What is at issue is the ethical treatment of persons under the law. Believe whatever you like, but don't force it on others, especially through law. Ethical treatment of persons under the law demands that each person is equally subject to and protected by the law as the next person. No rational person in today's society (unless you're severely racist, and in which case should probably not mention it to anyone) would agree that black people or short people who commit a crime should have different sentences, different prisons, or be tried in a different court than white or asian or tall people. Likewise definitions of property and interpersonal responsibility and rights should be considered only in terms of 'persons', regardless of age, race, sex, gender, orientation, or disability (including faith). The christo-fascist nutjobs* that supported Proposition 8 argued their case very craftily -- they managed to get people to believe that their term 'Marriage' was the one at issue, not the secular definition 'marriage'. I, as an atheist, wholly support the right of the church to define 'Marriage' however they like -- everything else in their justification system is arbitrary, so why can't one of their words be? The problem is, as it relates to law, 'marriage' has had, and should continue to have a different meaning -- that contract of reciprocal rights and responsibilities between two persons, over and against the state and each other.
It is reasonable to request that this term 'marriage' in law be changed to prevent misunderstanding. This is one area where I cannot support the gay community definition of the word. It's the word that is problematic. It's emotional, and misused. If you're gay and want 'Marriage', then you best find yourself a church that believes as you do. Simply to be members of a union of rights and responsibilities is quite different than that arbitrary religious ceremony. But the distinction has been (perhaps quite intentionally) blurred by both sides of the debate.
Much of the debate around the rights withheld from same-sex couples centers around the fact that many such rights are enumerated in law with gendered or otherwise biased terms. "Married couple", "wife", "husband", etc. are terms which lend themselves to so-called 'traditional Marriage'. Solution? Find. Replace. Save. Print. Yeah, there's a lot of text to be changed. Might take a reasonably powerful computer a few minutes even.

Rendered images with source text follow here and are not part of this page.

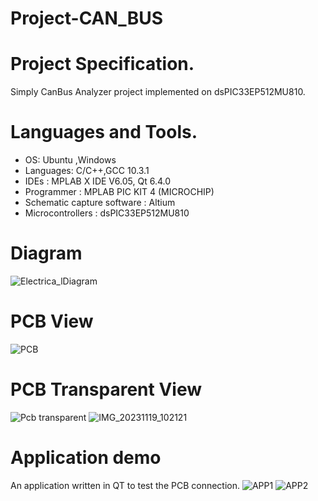 # Project-CAN_BUS

# Project Specification.
Simply CanBus Analyzer project implemented on dsPIC33EP512MU810.
# Languages and Tools.
- OS: Ubuntu ,Windows
- Languages: C/C++,GCC 10.3.1
- IDEs : MPLAB X IDE V6.05, Qt 6.4.0 
- Programmer : MPLAB PIC KIT 4 (MICROCHIP)
- Schematic capture software : Altium 
- Microcontrollers : dsPIC33EP512MU810
# Diagram 
![Electrica_lDiagram](https://github.com/MarekKud/Project-CAN_BUS/assets/92340461/0df6979c-bc7f-40c4-b7a9-f8406515558a)
# PCB View

![PCB](https://github.com/MarekKud/Project-CAN_BUS/assets/92340461/0ccd3dfa-dde2-41c5-9a41-6b1dda45cf2b)

# PCB Transparent View
![Pcb transparent](https://github.com/MarekKud/Project-CAN_BUS/assets/92340461/d2b53019-40ca-4bb1-8c3b-d5f20444ea58)
![IMG_20231119_102121](https://github.com/MarekKud/Project-CAN_BUS/assets/92340461/415ec4d9-39f9-40f5-974c-eb3fdcd5a6bd)



# Application demo
An application written in QT to test the PCB connection.
![APP1](https://github.com/MarekKud/Project-CAN_BUS/assets/92340461/f9fae02c-7b63-4868-9a6a-7328116af3ee)
![APP2](https://github.com/MarekKud/Project-CAN_BUS/assets/92340461/da29a664-c4d0-4d71-b54a-46db173bbbc6)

The changes necessary to guarantee equal treatment under the law for gay persons needs to, I feel, be made at the Federal level. It's great and such that individual states recognize same-sex marriages, while other's don't. But compare this to equal treatment of women and blacks in the nation. There aren't states that are able to refuse to recognize the voting rights of women, or the legal personhood of black people. It's absurd to even think about -- I forget, is Mississippi a women's rights state? Or is it Missouri?
It would be so simple to change, one wonders why it hasn't already happened.
Ah, that's right. People who claim to have a different 'philosophy' that conveniently doesn't admit people they disagree with into the circle of rights-holders.
Ethical views based on faith, tradition, and transcendent belief are not philosophy, but religion.
If you're going to push your religious views, at least be intellectually honest enough to call them religion. You're pushing your religion, not your philosophy, into areas where religion should be absent.
So until the rights of gays are recognized as equal with 'other people' (?), I add my voice to the support of those with signs that read, "No More Mr. Nice Gay". By arms or whatever means necessary.
*I want to be perfectly clear on this point -- I think religion is silly. But I (and many others who share my opinion) typically divide religious people into two major camps: the Christianists (christo-fascist nutjobs), who are the most bellicose in their attempts to create some kind of weird christian nation, kill off the jews and gays, convert everyone to their religion, and nuke the hell out of the world until their end of days, and the Christians, who I personally think are still wrong and have a flawed outlook, but against whom I discriminate as I would against someone who likes music I don't like. Notably rap music. I don't think anyone should listen to it, and I turn it off whenever possible. The distinction is clear, and is quite important.